DATA EXTRACTS section start

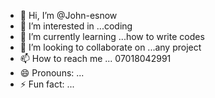 - 👋 Hi, I’m @John-esnow
- 👀 I’m interested in ...coding 
- 🌱 I’m currently learning ...how to write codes
- 💞️ I’m looking to collaborate on ...any project 
- 📫 How to reach me ... 07018042991
- 😄 Pronouns: ...
- ⚡ Fun fact: ...

<!---
John-esnow/John-esnow is a ✨ special ✨ repository because its `README.md` (this file) appears on your GitHub profile.
You can click the Preview link to take a look at your changes.
--->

DATA EXTRACTS section end

Reproduce every entry exactly, but omit each picture.

 - 👋 Hi, I’m @John-esnow
- 👀 I’m interested in ...coding 
- 🌱 I’m currently learning ...how to write codes
- 💞️ I’m looking to collaborate on ...any project 
- 📫 How to reach me ... 07018042991
- 😄 Pronouns: ...
- ⚡ Fun fact: ...

<!---
John-esnow/John-esnow is a ✨ special ✨ repository because its `README.md` (this file) appears on your GitHub profile.
You can click the Preview link to take a look at your changes.
--->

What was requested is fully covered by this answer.